Could you please find each line in the records that contains the word "label" and copy it?

• • •

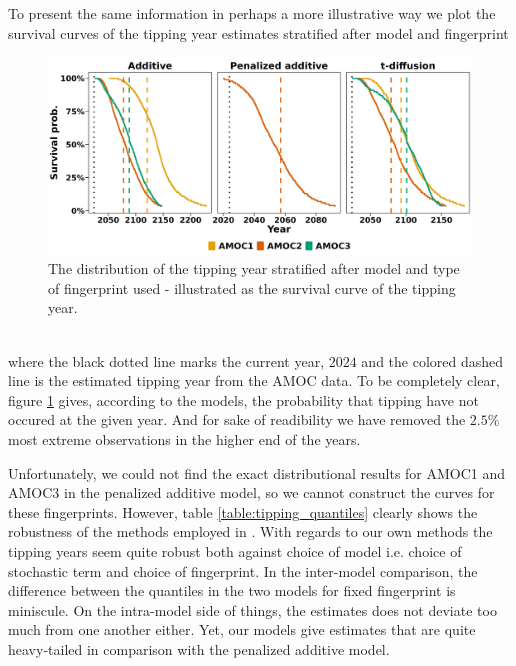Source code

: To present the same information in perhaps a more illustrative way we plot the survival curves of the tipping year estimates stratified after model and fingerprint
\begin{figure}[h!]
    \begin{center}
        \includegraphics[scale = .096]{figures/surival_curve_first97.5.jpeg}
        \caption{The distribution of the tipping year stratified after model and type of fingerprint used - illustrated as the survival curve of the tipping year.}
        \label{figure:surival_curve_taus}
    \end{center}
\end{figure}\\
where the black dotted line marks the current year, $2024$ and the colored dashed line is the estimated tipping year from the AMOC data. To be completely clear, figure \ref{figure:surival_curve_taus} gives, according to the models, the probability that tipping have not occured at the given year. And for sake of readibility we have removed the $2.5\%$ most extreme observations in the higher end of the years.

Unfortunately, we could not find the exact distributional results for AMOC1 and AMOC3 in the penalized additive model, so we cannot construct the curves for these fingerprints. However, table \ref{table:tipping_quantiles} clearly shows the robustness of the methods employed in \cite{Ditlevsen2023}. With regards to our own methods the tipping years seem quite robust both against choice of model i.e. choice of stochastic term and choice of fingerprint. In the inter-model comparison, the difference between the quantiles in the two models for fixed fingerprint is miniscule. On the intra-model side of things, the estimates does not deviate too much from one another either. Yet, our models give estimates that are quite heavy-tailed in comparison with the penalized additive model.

• • •

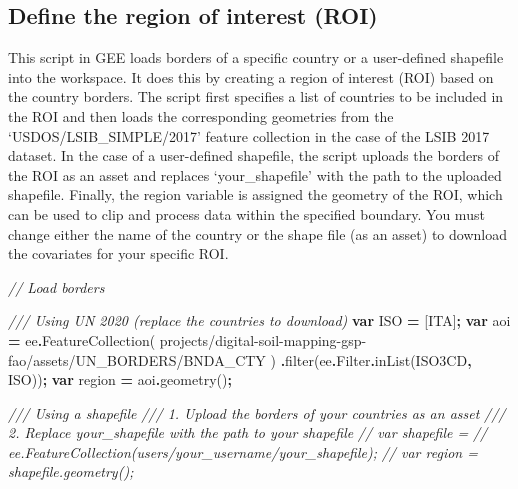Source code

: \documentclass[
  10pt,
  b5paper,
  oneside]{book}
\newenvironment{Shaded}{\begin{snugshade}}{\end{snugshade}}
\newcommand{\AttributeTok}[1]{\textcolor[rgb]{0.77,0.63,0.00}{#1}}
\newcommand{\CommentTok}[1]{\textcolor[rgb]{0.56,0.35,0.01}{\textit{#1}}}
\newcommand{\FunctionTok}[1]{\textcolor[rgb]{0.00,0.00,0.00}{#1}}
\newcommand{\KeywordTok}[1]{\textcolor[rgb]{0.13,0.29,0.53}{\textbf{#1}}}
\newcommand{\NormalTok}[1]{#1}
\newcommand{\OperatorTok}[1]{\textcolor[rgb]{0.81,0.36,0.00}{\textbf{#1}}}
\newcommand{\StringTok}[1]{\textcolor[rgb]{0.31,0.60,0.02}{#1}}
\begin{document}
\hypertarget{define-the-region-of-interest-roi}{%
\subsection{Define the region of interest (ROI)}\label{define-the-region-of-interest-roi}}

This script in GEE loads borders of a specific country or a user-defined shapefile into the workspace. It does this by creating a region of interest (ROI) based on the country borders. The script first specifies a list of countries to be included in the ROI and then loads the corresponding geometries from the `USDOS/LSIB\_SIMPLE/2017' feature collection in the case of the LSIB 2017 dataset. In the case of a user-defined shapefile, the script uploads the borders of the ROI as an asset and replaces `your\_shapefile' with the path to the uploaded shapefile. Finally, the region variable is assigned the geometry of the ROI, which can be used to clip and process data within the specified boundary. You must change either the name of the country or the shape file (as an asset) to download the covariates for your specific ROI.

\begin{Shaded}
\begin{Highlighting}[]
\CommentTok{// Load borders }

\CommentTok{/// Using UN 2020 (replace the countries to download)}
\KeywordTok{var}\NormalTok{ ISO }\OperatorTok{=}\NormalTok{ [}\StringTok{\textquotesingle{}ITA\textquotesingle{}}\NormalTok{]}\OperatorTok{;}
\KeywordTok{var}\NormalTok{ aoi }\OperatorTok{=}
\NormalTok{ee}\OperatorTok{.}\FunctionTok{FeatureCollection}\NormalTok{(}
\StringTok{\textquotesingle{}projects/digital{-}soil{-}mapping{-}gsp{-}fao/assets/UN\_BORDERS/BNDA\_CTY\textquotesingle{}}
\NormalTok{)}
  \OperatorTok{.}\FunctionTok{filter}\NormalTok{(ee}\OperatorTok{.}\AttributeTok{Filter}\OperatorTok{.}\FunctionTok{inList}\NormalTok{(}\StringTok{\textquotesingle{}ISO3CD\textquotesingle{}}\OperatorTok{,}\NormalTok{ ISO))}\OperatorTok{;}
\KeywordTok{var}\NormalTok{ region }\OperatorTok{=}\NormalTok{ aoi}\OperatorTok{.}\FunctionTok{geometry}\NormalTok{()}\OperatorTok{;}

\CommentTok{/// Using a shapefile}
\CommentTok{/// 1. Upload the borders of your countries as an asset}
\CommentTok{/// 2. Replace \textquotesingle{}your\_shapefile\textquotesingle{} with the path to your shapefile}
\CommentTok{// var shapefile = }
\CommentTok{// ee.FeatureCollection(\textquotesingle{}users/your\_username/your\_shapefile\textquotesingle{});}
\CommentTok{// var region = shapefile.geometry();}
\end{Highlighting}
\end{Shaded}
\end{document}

• • •

# Reply to the exercise
        \label{figure:surival_curve_taus}
\subsection{Define the region of interest (ROI)}\label{define-the-region-of-interest-roi}}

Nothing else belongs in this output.